(TASK STATEMENT):
This exercise requires an exact copy of each line from the one containing "Add the following" down to the last line below.

---+---

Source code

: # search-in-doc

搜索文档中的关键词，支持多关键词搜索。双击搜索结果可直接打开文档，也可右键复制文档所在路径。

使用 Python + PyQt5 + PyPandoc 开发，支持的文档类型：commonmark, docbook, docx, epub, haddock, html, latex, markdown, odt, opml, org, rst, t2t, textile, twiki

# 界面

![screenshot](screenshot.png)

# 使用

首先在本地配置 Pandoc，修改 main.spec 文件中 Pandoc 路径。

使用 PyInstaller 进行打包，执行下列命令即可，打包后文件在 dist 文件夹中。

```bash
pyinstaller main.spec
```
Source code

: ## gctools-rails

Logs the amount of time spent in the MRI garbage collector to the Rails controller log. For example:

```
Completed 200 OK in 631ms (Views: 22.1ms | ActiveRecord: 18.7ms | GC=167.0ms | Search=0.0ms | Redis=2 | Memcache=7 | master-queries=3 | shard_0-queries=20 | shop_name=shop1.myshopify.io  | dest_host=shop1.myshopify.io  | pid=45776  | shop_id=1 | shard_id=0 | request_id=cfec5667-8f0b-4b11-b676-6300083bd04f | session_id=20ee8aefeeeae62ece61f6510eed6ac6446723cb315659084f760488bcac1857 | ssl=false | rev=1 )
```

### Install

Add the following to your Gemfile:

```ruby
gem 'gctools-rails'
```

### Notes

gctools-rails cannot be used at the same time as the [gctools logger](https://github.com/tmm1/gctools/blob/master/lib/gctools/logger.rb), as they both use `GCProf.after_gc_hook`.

---+---

(ANSWER TO THIS TASK):
Add the following to your Gemfile:

```ruby
gem 'gctools-rails'
```

### Notes

gctools-rails cannot be used at the same time as the [gctools logger](https://github.com/tmm1/gctools/blob/master/lib/gctools/logger.rb), as they both use `GCProf.after_gc_hook`.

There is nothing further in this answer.